■ **STORED DATA**
--------------------------------------------------
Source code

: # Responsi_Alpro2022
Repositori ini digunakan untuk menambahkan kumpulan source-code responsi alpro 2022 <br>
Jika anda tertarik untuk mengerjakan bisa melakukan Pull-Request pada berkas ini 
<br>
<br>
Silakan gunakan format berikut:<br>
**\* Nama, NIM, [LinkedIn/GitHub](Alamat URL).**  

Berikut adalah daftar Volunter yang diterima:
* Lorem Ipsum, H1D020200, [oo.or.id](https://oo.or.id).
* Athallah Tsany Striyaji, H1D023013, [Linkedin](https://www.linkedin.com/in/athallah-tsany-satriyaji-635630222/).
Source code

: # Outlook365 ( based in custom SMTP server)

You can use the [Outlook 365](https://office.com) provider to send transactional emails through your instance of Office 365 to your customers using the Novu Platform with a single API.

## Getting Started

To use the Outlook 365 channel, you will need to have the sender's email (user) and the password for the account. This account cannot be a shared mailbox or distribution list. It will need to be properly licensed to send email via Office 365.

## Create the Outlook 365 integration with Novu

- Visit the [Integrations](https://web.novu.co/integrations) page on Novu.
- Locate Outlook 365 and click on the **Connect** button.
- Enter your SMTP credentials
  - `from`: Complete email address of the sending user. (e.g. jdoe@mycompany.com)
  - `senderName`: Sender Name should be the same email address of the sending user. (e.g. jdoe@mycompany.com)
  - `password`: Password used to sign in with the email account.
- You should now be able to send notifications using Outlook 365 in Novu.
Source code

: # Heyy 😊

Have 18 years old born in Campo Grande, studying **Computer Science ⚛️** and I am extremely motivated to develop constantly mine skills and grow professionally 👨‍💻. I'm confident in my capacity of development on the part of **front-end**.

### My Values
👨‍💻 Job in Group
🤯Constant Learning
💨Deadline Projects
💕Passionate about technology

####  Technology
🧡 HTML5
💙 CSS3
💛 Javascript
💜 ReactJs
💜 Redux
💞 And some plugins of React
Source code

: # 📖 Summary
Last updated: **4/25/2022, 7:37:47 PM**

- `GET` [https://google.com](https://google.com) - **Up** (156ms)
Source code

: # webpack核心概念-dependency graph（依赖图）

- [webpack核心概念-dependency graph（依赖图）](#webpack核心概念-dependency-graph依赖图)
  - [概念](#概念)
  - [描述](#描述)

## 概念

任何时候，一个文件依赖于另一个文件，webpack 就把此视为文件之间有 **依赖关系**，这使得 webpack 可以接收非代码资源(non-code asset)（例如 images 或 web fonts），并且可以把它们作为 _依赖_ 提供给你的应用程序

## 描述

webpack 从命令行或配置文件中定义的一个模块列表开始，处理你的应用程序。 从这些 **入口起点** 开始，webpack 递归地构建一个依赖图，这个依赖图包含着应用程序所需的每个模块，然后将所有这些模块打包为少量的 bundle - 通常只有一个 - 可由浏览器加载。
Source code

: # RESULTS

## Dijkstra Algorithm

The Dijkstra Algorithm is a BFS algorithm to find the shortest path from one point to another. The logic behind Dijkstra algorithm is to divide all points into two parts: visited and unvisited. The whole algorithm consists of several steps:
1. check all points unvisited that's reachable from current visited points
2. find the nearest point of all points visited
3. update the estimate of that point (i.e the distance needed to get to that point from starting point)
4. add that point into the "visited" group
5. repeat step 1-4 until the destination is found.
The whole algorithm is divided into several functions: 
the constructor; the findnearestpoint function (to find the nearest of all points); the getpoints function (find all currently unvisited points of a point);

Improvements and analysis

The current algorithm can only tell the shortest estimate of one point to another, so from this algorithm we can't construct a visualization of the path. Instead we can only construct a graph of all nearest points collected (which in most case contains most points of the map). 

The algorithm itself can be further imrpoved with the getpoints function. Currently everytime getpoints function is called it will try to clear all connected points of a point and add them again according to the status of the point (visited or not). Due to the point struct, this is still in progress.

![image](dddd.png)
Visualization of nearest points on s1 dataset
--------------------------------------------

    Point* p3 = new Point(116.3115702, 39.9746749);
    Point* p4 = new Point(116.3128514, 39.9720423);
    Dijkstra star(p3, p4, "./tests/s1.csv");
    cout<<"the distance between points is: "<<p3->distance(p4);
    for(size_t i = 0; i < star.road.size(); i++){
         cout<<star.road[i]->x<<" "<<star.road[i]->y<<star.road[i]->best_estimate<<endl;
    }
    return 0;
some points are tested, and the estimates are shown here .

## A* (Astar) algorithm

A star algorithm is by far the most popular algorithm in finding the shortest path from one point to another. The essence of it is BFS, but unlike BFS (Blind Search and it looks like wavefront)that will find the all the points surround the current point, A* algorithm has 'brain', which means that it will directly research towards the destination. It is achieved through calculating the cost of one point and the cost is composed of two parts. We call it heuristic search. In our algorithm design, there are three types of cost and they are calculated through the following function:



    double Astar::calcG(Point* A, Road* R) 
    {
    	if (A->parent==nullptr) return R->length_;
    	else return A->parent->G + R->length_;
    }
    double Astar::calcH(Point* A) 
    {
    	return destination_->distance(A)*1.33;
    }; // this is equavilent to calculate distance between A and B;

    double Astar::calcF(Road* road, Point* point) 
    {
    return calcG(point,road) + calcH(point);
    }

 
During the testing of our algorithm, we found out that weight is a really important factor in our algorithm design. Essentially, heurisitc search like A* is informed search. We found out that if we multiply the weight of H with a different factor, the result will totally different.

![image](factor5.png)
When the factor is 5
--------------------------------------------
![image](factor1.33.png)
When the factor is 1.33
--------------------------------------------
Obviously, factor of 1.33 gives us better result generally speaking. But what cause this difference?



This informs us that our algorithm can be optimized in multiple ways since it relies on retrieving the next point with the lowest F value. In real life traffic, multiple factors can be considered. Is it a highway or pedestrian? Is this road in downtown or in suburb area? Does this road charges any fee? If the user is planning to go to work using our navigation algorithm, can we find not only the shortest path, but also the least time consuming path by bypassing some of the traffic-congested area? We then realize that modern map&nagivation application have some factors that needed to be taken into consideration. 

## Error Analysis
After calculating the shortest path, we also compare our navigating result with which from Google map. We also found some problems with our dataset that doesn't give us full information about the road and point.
--------------------------------------------------
■ **ASSIGNMENT**
Copy every line of the entries above in which "return" occurs.

■ **WRITTEN SOLUTION**
    return 0;
    	if (A->parent==nullptr) return R->length_;
    	else return A->parent->G + R->length_;
    	return destination_->distance(A)*1.33;
    return calcG(point,road) + calcH(point);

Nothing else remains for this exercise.